Ferdinand von Schirach, Strafverteidiger, Rechtsanwalt, Autor. Mit seinem zweiten Sachbuch über ungewöhnliche Fälle, die er in seiner 25-jährigen beruflichen Erfahrung gesammelt hat, geht er den Weg seines Erstlings "Verbrechen" konsequent weiter. Kein Sachbuch im eigentlichen Sinne, sondern eher die Erzählung der Geschichte in Romanform.
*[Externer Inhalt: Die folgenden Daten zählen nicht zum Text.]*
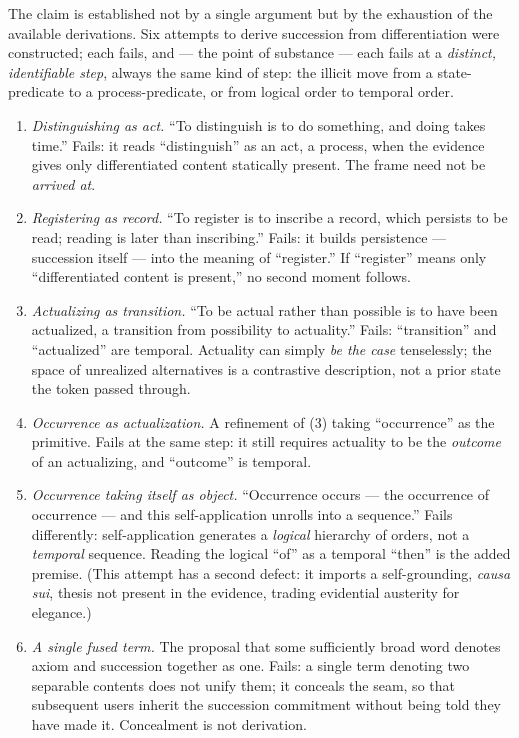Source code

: \documentclass[
]{article}
\begin{document}
The claim is established not by a single argument but by the exhaustion
of the available derivations. Six attempts to derive succession from
differentiation were constructed; each fails, and --- the point of
substance --- each fails at a \emph{distinct, identifiable step}, always
the same kind of step: the illicit move from a state-predicate to a
process-predicate, or from logical order to temporal order.

\begin{enumerate}
\def\labelenumi{\arabic{enumi}.}
\item
  \emph{Distinguishing as act.} ``To distinguish is to do something, and
  doing takes time.'' Fails: it reads ``distinguish'' as an act, a
  process, when the evidence gives only differentiated content
  statically present. The frame need not be \emph{arrived at}.
\item
  \emph{Registering as record.} ``To register is to inscribe a record,
  which persists to be read; reading is later than inscribing.'' Fails:
  it builds persistence --- succession itself --- into the meaning of
  ``register.'' If ``register'' means only ``differentiated content is
  present,'' no second moment follows.
\item
  \emph{Actualizing as transition.} ``To be actual rather than possible
  is to have been actualized, a transition from possibility to
  actuality.'' Fails: ``transition'' and ``actualized'' are temporal.
  Actuality can simply \emph{be the case} tenselessly; the space of
  unrealized alternatives is a contrastive description, not a prior
  state the token passed through.
\item
  \emph{Occurrence as actualization.} A refinement of (3) taking
  ``occurrence'' as the primitive. Fails at the same step: it still
  requires actuality to be the \emph{outcome} of an actualizing, and
  ``outcome'' is temporal.
\item
  \emph{Occurrence taking itself as object.} ``Occurrence occurs --- the
  occurrence of occurrence --- and this self-application unrolls into a
  sequence.'' Fails differently: self-application generates a
  \emph{logical} hierarchy of orders, not a \emph{temporal} sequence.
  Reading the logical ``of'' as a temporal ``then'' is the added
  premise. (This attempt has a second defect: it imports a
  self-grounding, \emph{causa sui}, thesis not present in the evidence,
  trading evidential austerity for elegance.)
\item
  \emph{A single fused term.} The proposal that some sufficiently broad
  word denotes axiom and succession together as one. Fails: a single
  term denoting two separable contents does not unify them; it conceals
  the seam, so that subsequent users inherit the succession commitment
  without being told they have made it. Concealment is not derivation.
\end{enumerate}
\end{document}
Kurze Episoden, mit ein paar wenigen sachlichen und fachlichen Hintergründen gespickt. Wer den Vorgänger "Verbrechen" gelesen hat, weiß wie gut von Schirach beschreiben, umschreiben und erzählen kann. Kurze, prägnante Sätze, sachlich distanziert, dennoch hoch interessant vorgetragen. Es sind oftmals einfach nur dumme Zufälle, die Leben mit einem Schlag verändern oder beenden. Schlechtes Timing, schicksalhafte Begegnungen, zur falschen Zeit am falschen Ort, Mobbing, sich gehen lassen, tiefe geistige oder psychische Leere, einhergehend mit tiefen Depressionen, das sind zum Teil die Motive oder Beweggründe der einzelnen Protagonisten. Das hier Beschriebene ist teilweise echt ohne Worte. Was manche Menschen anderen antun und aus welcher Sinnlosigkeit heraus diese teils abscheulichen Taten begangen werden, ist wirklich unbegreiflich. Manchmal fragt man sich: „Was ist das nur für eine kranke Scheiße?“ Dabei ist es schon eine seltsame Faszination, die von diesen Fällen und ihren Beschreibungen ausgeht. Teils banal, teils brutal. Die ein oder andere Geschichte geht dabei wirklich an die Nieren und hat Nachwirkungen. Mit dem Hintergrund realer Taten, nimmt sich das ganze Ausmaß dieses Wahnsinns an. Tolles Buch, toll geschrieben. Wirklich lesenswert!